In fact most of what we anthropologists talk about when we talk about ‘scale making’ is not an investigation of regional or global processes. We do not attempt to discern how many places we will have to travel to to examine these processes. Instead we talk about how people in the localities that we do our fieldwork ‘make scale’.
But note that this is not, technically, an investigation into the spatial extension of certain sociopolitical processes across the surface of the earth. It is rather an investigation into the imputation of agency to collective subjects versus individual ones. We are speaking of the ways in which the actions of Pericles get attributed to the polis of Athens, or the way that some white guy in Jakarta convinces others that he represents ‘global flows of finance’ insofar as he represents Deloitte Touche.
These are questions of the framing of issues and identities that tie in with the literature on communicative practice or the social construction of reality as we find it in, for instance in the ‘social problems’ literature and the work of its heir apparent, Bruno Latour.

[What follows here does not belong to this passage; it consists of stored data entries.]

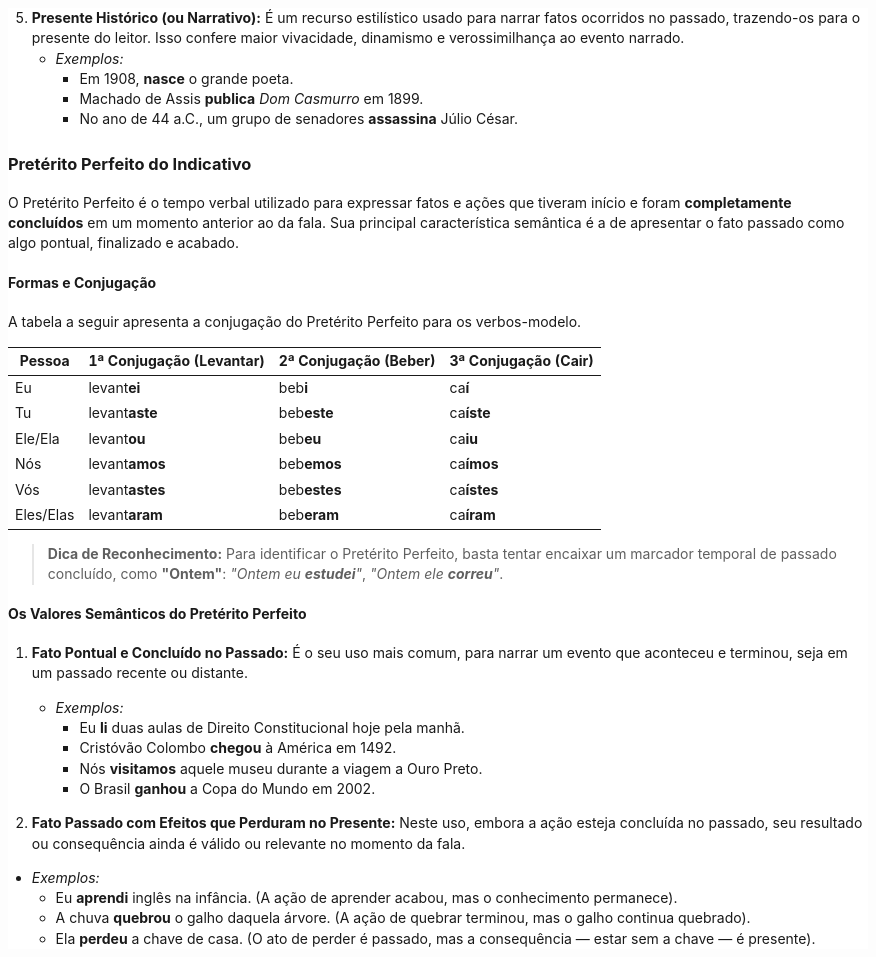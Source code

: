 5. **Presente Histórico (ou Narrativo):** É um recurso estilístico usado para narrar fatos ocorridos no passado, trazendo-os para o presente do leitor. Isso confere maior vivacidade, dinamismo e verossimilhança ao evento narrado.
	- _Exemplos:_
	    - Em 1908, **nasce** o grande poeta.
	    - Machado de Assis **publica** _Dom Casmurro_ em 1899.
	    - No ano de 44 a.C., um grupo de senadores **assassina** Júlio César.

### Pretérito Perfeito do Indicativo

O Pretérito Perfeito é o tempo verbal utilizado para expressar fatos e ações que tiveram início e foram **completamente concluídos** em um momento anterior ao da fala. Sua principal característica semântica é a de apresentar o fato passado como algo pontual, finalizado e acabado.

#### Formas e Conjugação

A tabela a seguir apresenta a conjugação do Pretérito Perfeito para os verbos-modelo.

|Pessoa|1ª Conjugação (Levantar)|2ª Conjugação (Beber)|3ª Conjugação (Cair)|
|---|---|---|---|
|Eu|levant**ei**|beb**i**|ca**í**|
|Tu|levant**aste**|beb**este**|ca**íste**|
|Ele/Ela|levant**ou**|beb**eu**|ca**iu**|
|Nós|levant**amos**|beb**emos**|ca**ímos**|
|Vós|levant**astes**|beb**estes**|ca**ístes**|
|Eles/Elas|levant**aram**|beb**eram**|ca**íram**|

> **Dica de Reconhecimento:** Para identificar o Pretérito Perfeito, basta tentar encaixar um marcador temporal de passado concluído, como **"Ontem"**: _"Ontem eu **estudei**"_, _"Ontem ele **correu**"_.

#### Os Valores Semânticos do Pretérito Perfeito

1. **Fato Pontual e Concluído no Passado:** É o seu uso mais comum, para narrar um evento que aconteceu e terminou, seja em um passado recente ou distante.
	- _Exemplos:_
	    - Eu **li** duas aulas de Direito Constitucional hoje pela manhã.
	    - Cristóvão Colombo **chegou** à América em 1492.
	    - Nós **visitamos** aquele museu durante a viagem a Ouro Preto.
	    - O Brasil **ganhou** a Copa do Mundo em 2002.

2. **Fato Passado com Efeitos que Perduram no Presente:** Neste uso, embora a ação esteja concluída no passado, seu resultado ou consequência ainda é válido ou relevante no momento da fala.
- _Exemplos:_
    - Eu **aprendi** inglês na infância. (A ação de aprender acabou, mas o conhecimento permanece).
    - A chuva **quebrou** o galho daquela árvore. (A ação de quebrar terminou, mas o galho continua quebrado).
    - Ela **perdeu** a chave de casa. (O ato de perder é passado, mas a consequência — estar sem a chave — é presente).
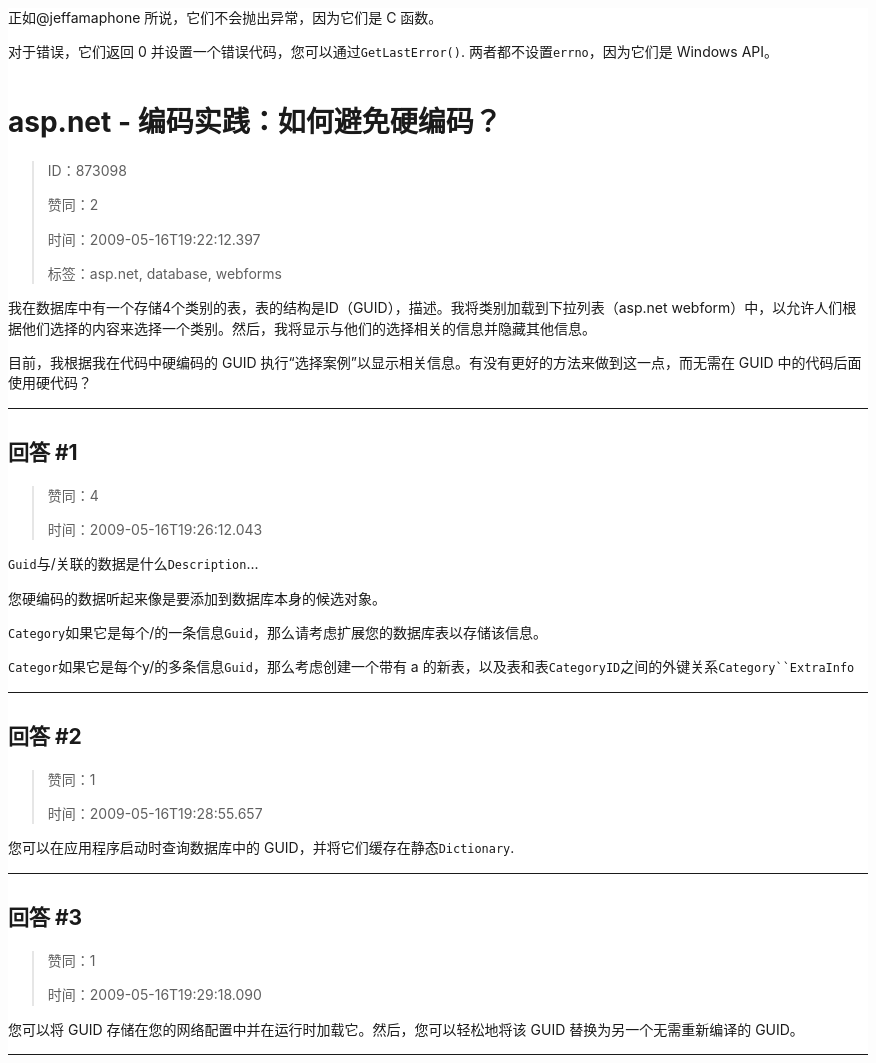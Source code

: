 正如@jeffamaphone 所说，它们不会抛出异常，因为它们是 C 函数。

对于错误，它们返回 0 并设置一个错误代码，您可以通过`GetLastError()`. 两者都不设置`errno`，因为它们是 Windows API。

# asp.net - 编码实践：如何避免硬编码？

> ID：873098
> 
> 赞同：2
> 
> 时间：2009-05-16T19:22:12.397
> 
> 标签：asp.net, database, webforms

我在数据库中有一个存储4个类别的表，表的结构是ID（GUID），描述。我将类别加载到下拉列表（asp.net webform）中，以允许人们根据他们选择的内容来选择一个类别。然后，我将显示与他们的选择相关的信息并隐藏其他信息。

目前，我根据我在代码中硬编码的 GUID 执行“选择案例”以显示相关信息。有没有更好的方法来做到这一点，而无需在 GUID 中的代码后面使用硬代码？

* * *

## 回答 #1

> 赞同：4
> 
> 时间：2009-05-16T19:26:12.043

`Guid`与/关联的数据是什么`Description`...

您硬编码的数据听起来像是要添加到数据库本身的候选对象。

`Category`如果它是每个/的一条信息`Guid`，那么请考虑扩展您的数据库表以存储该信息。

`Categor`如果它是每个y/的多条信息`Guid`，那么考虑创建一个带有 a 的新表，以及表和表`CategoryID`之间的外键关系`Category``ExtraInfo`

* * *

## 回答 #2

> 赞同：1
> 
> 时间：2009-05-16T19:28:55.657

您可以在应用程序启动时查询数据库中的 GUID，并将它们缓存在静态`Dictionary`.

* * *

## 回答 #3

> 赞同：1
> 
> 时间：2009-05-16T19:29:18.090

您可以将 GUID 存储在您的网络配置中并在运行时加载它。然后，您可以轻松地将该 GUID 替换为另一个无需重新编译的 GUID。

* * *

Of course narratives of time-and-space spanning puissance are not disconnected from time-and-space spanning puissance. Indeed, the only way to get the latter is to make the former sufficiently taken-for-granted and efficacious that they actually entail behavior. And indeed, as Latour and Callon pointed out long ago, when anthropologists assume the existence of corporate subjectivities such as ‘Renault’ or ‘The State’ they help these macro-actors come to appear taken-for-granted.
The situation here is similar to the literature on “spatializing the state”:/2006/09/11/making-the-state-feasible/. Understanding the relationship between the ‘state ideology’ or ‘globalization ideology’ (in the sense of ‘language ideology’) is hard, and using loosely-fitted metaphors like ‘spatializing the state’ or ‘scale making’ just make it even harder.
Let us remember the lessons learned from the processural anthropology of the later 1970s and early 1980s: It is exactly the interplay between claims to airtight regimentation of social life — as Sally Falk Moore called it — and what happens when these rules are deployed in practice that constitutes our subject matter as anthropologists. To me, notions of scale developed in adjacent disciplines confuse complex issues and prevent us from seeing possible relationships with other more closely aligned works of theory.